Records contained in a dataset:

-.-.-

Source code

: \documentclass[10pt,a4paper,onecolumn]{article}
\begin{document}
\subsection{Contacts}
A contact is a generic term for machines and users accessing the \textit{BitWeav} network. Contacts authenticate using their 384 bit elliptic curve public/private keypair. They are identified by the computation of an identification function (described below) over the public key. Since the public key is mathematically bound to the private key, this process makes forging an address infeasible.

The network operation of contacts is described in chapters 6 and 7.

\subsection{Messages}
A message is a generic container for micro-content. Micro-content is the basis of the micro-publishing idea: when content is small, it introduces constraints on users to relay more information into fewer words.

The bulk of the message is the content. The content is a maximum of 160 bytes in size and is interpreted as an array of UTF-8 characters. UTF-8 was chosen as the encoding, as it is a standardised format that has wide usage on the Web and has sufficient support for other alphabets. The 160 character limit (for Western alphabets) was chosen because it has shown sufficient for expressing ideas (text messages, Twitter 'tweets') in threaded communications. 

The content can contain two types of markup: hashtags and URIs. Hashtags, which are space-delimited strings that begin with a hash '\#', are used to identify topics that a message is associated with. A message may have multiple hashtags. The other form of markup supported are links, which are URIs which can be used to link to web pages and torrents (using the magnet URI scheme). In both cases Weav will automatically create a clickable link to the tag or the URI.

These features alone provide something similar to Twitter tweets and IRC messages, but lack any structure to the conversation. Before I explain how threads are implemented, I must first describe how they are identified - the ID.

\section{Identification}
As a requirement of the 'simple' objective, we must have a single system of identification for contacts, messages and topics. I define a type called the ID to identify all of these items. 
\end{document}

-.-.-

§ Assignment: Your task is to copy every line of the entries that contains the string "subsection".

§ Solution to this task:
\subsection{Contacts}
\subsection{Messages}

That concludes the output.